In the distance, I hear a weak chuckle. "Wow. I'm impressed."

Standing, I lean on Helen as we carefully tread through the frozen rock, not daring to touch it. "Gabriel?"

He's squeezed under a spike, pinned to the ground by his shoulder. While it's not a fatal injury, yet, he could use medical attention. "Using the pond's ability to freeze these rocks, that's an advanced trick. You paused time effectively."

That seems quite illogical. I near him but Helen catches my jacket. "What're you doing?" She demands. "Kill. Him."

Her point, while short, is valid. I had always told myself that if it came to this, I would accept this option quite clearly. I could not allow Gabriel to live. "You're right." I sigh. 

He should not know me; we don't need to bond or mend this broken relationship; there was no one to form or recreate. He had no idea who I was. Lifting my hand, he doesn't look afraid.

"Are you not even going to introduce yourself?"

"Would it matter?" I murmur.

Through the beard, my eyes gaze back at me. While he looks much older than I am, he doesn't look unlike me. His clothes remind me of my outfit, seeking out items that evoke the memory of home. Even his hair, out of place from distress, was once neatly combed as mine was.

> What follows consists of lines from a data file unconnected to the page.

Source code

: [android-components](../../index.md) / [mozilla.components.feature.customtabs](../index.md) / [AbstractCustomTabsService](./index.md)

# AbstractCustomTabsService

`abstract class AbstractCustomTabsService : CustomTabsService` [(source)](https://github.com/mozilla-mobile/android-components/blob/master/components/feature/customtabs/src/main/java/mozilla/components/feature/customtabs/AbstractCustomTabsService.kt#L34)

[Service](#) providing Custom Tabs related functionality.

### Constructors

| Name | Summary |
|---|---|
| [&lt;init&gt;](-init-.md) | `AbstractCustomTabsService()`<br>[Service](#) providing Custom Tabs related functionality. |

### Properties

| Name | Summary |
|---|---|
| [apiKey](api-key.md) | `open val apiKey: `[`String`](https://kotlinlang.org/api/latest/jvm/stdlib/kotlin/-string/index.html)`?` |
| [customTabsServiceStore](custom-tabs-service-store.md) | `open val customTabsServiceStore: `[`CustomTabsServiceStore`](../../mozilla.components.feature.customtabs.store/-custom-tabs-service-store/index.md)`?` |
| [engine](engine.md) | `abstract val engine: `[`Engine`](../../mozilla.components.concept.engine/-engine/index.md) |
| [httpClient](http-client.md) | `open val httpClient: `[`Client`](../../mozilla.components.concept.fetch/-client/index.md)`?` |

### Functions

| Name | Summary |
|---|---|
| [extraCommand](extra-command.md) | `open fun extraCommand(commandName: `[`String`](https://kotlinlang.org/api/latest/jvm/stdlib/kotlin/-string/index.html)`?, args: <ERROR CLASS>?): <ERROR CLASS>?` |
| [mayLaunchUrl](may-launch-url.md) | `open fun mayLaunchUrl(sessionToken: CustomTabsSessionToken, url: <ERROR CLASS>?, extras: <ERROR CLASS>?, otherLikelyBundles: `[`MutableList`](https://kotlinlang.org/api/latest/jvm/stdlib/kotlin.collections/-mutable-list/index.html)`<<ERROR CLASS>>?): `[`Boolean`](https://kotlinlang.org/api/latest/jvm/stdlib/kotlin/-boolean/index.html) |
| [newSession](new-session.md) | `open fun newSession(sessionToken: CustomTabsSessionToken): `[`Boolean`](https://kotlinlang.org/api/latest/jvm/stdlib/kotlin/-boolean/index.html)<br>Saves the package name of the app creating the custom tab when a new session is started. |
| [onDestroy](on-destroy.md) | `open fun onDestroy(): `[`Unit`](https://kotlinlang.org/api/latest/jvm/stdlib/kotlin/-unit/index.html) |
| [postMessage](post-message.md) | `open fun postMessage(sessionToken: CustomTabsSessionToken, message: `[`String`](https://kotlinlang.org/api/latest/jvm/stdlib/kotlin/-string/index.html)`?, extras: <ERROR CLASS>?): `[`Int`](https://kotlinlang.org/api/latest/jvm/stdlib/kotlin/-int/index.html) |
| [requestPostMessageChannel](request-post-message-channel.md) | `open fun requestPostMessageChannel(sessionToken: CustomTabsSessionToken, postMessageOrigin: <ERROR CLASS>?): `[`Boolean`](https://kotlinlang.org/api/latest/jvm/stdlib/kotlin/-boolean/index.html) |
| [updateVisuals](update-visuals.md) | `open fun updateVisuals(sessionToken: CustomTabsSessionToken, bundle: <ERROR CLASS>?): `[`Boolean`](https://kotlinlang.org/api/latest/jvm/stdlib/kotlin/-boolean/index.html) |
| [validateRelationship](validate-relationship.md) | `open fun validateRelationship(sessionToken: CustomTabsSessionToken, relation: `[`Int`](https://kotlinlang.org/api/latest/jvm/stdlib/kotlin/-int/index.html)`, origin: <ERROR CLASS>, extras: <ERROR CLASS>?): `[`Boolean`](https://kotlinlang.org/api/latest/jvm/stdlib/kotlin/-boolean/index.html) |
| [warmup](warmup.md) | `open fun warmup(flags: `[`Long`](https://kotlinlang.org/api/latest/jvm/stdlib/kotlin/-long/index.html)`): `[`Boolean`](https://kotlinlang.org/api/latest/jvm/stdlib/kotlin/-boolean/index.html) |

Gabriel flinches, resettling on his elbow. "It might. In the next life."

"You're too talented to believe there's life after this." I snap, bitter. I wasn't so sure I wanted to consider there could be another life that suited me more than the one I currently had. I had everything I ever wanted, and he was trying to destroy, trying to dismantle it before it could even begin. "This is the only life there is, and you're wasting it killing your kind."

With a frown, he considers this, carefully touching the bloodied shoulder where the spike rests. "None of us are too talented, too smart.. too anything.. to dream. When I was a boy, the dream of the next life was the only thing I had to cling to. Getting there, to the next chapter, is my only destination these days. Once I cleanse this planet."

"You're disgusting." I charge my palm. "You are not the only one who has suffered. You might have been dealt a bad hand, but taking it out on those around you is cowardly. This planet did nothing to deserve your wrath."

"I'm sorry you feel that way," His tone hits me, and I realize that I've been tricked.

With a shove, he sends the spike flying in our direction, and I must jut my hand up to deflect it. I curse loudly, gritting my teeth in frustration. He'd done to me what I'd done to him earlier, take advantage of the raw emotions. He talked his way out of my grasp and used my tactics; he was smart and was able to adapt on the fly to my techniques.

"There!" Helen gestures, trotting after him as he forms an ice barrier to protect himself from us and the remains of the pond.

Squinted through a busted eye, he glances over his shoulder at us as he stands before the water. "No. But my father wished to see the magic users liberated. He wished to see us stand before the armies of man in triumph, he wished for a world where magical creatures could walk free. That is what I offer. Freedom. Liberation. You will not stand in my way of what I've been destined to accomplish. Goodbye. Nicolas." 

He jumps into the water, and I burst through the ice barrier as we reach the pond's edge. My spell breaks and the ceiling begins crashing down around us once more.

"We have to go after him."

Helen shakes her head, vehemently. "No! We don't know where he's going; he could be headed straight to Caspian!"

"Helen, we have no other choice! We can't stay here!" I command her to shift back into her human form and slip off my jacket to cover her, flinching at the sting of my chest wound. My body feels as if it's been steamrolled. "It's now or never."

Shutting her eyes tightly, she slips into my jacket and wraps her arms tightly around my body.

Taking a deep breath, we leap in after him.